>>>
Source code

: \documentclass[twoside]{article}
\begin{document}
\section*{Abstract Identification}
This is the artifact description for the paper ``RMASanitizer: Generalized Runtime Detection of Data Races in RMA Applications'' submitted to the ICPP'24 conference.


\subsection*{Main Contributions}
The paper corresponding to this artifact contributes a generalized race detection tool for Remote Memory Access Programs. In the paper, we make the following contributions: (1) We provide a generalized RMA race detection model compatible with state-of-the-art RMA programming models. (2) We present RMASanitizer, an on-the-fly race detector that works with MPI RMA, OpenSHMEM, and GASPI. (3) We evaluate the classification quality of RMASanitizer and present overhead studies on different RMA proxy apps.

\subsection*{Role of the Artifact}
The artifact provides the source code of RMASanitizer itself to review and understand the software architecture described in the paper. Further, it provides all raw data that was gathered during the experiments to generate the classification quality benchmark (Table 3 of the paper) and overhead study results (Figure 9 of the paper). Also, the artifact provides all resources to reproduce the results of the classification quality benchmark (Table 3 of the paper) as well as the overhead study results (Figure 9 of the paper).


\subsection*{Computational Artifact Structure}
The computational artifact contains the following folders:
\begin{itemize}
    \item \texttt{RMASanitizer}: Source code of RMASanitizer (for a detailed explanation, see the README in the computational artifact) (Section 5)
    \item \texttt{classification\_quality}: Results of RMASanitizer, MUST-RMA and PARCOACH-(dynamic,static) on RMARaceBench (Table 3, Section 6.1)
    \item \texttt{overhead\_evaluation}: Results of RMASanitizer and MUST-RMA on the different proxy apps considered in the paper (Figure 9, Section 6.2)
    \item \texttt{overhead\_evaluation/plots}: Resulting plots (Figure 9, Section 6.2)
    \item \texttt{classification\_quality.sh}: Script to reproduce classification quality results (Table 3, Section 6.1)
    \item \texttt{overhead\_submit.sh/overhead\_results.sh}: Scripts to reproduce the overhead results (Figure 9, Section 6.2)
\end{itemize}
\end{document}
<<<
>>>
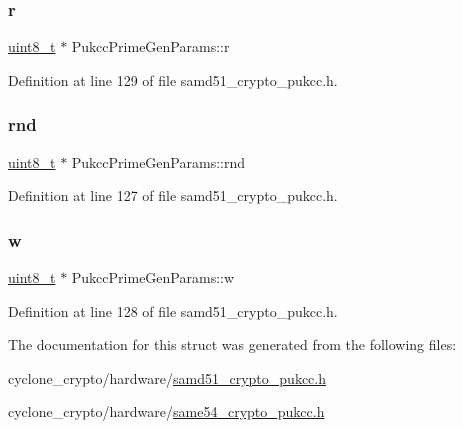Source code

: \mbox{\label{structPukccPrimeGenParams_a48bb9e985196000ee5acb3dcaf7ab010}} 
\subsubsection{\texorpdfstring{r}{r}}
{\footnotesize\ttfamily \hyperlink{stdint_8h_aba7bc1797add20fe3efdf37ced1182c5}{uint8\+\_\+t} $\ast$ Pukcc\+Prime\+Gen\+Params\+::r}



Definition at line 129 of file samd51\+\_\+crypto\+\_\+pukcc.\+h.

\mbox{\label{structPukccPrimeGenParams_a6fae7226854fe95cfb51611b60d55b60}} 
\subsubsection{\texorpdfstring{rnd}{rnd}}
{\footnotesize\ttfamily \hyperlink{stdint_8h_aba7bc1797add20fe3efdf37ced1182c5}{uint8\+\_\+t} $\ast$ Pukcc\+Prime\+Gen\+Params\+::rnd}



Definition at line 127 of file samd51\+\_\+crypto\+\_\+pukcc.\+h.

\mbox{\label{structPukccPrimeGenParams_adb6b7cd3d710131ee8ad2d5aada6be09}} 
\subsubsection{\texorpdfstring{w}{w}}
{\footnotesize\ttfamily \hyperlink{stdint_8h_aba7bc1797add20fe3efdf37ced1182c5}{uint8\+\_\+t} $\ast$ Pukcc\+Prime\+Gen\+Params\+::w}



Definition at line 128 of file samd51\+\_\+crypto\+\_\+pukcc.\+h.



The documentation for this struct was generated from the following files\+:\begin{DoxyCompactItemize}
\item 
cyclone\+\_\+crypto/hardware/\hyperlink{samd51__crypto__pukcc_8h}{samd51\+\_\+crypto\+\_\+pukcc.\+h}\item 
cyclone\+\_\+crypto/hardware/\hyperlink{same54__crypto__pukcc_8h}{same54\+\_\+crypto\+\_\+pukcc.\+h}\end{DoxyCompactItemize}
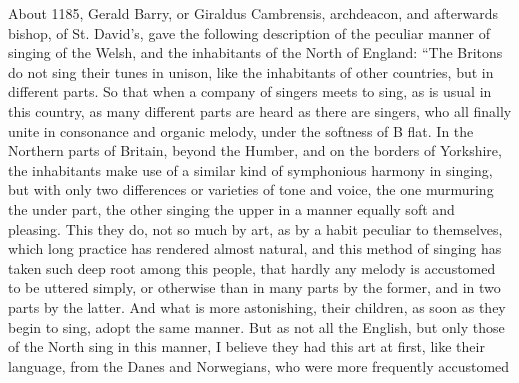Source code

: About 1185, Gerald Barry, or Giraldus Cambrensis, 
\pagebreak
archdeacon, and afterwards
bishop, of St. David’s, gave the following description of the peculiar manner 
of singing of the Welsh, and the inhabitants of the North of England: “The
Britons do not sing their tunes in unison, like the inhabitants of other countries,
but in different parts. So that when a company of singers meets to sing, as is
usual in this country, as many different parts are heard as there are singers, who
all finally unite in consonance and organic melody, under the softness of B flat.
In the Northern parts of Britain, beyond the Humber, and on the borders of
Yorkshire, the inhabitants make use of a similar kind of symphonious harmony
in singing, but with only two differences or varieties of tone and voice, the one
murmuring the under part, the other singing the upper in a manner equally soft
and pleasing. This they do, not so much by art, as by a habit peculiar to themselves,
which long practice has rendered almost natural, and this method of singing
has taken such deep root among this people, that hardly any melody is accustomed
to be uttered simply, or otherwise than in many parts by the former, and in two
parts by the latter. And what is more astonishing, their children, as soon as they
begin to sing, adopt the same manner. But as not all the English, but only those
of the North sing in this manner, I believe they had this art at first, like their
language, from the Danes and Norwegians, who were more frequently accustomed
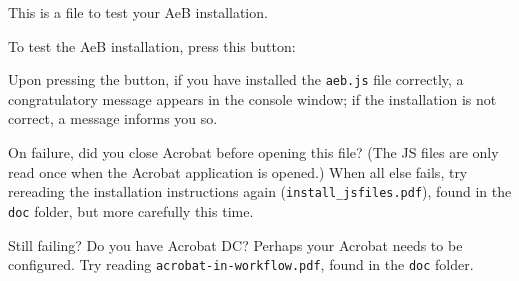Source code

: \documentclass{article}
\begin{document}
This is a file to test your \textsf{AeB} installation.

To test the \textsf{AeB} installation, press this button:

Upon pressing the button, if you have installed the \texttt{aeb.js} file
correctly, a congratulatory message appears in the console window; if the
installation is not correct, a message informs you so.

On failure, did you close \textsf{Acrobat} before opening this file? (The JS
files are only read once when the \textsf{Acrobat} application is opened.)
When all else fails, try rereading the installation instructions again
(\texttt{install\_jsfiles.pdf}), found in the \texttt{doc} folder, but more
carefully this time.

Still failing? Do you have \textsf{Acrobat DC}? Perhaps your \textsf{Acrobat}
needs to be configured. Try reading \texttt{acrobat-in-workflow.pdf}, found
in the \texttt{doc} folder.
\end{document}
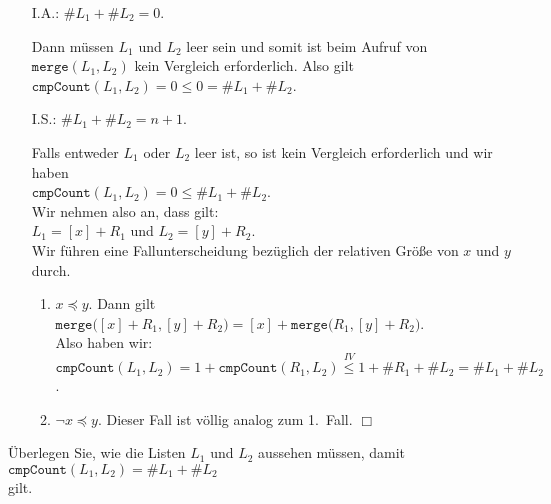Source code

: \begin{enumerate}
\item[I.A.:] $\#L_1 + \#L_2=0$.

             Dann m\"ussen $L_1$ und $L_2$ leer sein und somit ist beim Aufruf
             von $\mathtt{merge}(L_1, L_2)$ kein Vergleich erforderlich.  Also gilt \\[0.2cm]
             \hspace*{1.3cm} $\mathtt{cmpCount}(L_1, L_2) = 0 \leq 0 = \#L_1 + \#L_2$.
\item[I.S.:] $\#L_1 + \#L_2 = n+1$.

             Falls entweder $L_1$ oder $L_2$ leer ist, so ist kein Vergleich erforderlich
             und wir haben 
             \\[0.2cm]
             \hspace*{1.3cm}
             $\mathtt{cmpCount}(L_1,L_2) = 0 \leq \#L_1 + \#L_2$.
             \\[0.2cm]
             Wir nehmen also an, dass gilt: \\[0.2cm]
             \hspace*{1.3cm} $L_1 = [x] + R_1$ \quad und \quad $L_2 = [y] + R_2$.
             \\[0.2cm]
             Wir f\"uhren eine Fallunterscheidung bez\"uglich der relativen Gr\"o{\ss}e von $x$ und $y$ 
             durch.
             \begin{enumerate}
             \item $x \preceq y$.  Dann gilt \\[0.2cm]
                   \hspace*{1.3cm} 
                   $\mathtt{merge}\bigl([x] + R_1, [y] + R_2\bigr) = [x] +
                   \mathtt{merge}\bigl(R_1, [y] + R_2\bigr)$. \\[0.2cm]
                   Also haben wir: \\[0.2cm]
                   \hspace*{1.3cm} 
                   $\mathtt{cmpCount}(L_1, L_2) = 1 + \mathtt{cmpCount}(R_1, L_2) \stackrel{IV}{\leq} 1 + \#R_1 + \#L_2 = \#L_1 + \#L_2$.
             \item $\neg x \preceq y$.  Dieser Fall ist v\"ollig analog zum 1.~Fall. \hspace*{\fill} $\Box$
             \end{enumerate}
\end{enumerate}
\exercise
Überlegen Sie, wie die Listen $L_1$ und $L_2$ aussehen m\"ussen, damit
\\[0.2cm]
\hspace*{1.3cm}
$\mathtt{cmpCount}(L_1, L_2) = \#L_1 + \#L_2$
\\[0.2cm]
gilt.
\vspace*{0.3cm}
<<<
Task instructions: Across the entries above, work out how many lines include the string "bigr", and report only that figure.

Result: 2